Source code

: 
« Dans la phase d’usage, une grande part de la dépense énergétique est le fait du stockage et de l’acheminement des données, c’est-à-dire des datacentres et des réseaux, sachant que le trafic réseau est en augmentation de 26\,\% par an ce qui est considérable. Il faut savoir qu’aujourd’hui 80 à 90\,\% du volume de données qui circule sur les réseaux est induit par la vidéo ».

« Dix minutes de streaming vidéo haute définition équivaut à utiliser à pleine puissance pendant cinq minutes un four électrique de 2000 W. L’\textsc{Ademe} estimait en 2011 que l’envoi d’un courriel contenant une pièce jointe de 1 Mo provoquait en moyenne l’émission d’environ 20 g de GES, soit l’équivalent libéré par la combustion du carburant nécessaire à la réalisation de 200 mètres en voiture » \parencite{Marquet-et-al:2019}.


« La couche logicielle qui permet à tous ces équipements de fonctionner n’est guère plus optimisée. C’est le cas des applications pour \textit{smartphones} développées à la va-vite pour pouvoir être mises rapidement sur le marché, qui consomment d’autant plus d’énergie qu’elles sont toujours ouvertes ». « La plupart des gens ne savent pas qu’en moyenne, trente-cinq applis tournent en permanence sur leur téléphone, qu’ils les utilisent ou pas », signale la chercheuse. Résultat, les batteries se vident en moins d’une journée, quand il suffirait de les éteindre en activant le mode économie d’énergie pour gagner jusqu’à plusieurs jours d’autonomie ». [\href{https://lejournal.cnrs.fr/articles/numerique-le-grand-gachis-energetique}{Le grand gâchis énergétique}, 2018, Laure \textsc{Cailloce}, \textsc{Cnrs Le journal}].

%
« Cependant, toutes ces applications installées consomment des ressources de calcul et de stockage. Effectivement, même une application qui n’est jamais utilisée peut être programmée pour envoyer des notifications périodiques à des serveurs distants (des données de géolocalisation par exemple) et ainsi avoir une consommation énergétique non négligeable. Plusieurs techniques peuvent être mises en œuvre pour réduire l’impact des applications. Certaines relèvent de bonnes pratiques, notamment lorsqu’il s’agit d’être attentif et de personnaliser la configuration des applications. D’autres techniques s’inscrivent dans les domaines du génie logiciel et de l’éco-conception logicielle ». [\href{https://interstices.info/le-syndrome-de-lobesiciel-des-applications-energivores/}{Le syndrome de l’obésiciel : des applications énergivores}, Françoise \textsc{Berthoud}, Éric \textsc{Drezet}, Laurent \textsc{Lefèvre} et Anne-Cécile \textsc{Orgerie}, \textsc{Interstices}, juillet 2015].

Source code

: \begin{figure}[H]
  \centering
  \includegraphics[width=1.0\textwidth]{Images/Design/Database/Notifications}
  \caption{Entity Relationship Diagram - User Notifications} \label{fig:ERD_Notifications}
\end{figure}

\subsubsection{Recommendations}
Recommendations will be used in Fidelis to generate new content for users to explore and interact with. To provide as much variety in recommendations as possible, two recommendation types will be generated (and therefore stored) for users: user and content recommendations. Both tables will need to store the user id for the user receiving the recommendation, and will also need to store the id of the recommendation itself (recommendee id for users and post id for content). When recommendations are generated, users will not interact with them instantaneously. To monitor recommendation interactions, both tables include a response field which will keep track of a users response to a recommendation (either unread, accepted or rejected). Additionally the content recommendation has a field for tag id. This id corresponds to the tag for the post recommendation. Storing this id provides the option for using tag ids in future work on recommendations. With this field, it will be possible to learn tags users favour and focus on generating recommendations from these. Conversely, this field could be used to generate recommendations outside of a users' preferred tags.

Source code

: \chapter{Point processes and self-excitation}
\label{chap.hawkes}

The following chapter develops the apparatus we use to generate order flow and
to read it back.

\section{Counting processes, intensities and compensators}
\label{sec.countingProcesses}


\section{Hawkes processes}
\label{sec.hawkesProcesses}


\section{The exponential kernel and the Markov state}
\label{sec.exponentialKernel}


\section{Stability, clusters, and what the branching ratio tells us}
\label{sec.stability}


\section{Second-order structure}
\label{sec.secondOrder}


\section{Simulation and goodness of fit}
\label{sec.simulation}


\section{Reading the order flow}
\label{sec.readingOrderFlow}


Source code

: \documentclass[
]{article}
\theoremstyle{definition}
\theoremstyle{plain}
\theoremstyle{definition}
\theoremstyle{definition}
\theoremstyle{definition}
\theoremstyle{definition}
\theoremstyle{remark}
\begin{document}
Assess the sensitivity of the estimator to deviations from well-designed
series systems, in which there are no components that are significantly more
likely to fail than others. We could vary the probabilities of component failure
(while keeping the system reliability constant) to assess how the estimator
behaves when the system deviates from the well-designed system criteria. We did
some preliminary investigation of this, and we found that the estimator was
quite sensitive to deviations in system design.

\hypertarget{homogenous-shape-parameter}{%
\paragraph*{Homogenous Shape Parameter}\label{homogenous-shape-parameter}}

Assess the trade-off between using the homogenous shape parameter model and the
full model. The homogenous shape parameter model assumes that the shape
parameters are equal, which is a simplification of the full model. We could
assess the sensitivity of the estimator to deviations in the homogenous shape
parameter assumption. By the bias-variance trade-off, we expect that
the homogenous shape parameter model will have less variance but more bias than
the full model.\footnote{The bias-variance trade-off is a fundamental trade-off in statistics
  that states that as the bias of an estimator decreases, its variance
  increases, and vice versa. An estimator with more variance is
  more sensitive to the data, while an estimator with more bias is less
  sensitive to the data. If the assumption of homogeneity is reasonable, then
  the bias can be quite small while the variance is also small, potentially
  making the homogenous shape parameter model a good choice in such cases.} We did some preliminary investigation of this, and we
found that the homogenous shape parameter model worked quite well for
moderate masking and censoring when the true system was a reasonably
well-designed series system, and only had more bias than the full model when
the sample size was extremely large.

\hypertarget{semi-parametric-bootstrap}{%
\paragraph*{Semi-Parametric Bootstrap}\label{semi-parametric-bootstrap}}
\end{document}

━━━━━━

__EXERCISE DIRECTIONS__. Only a number is expected here: the count of lines with the string "parametric" in the material above.

__RESPONSE TO THIS EXERCISE__. 2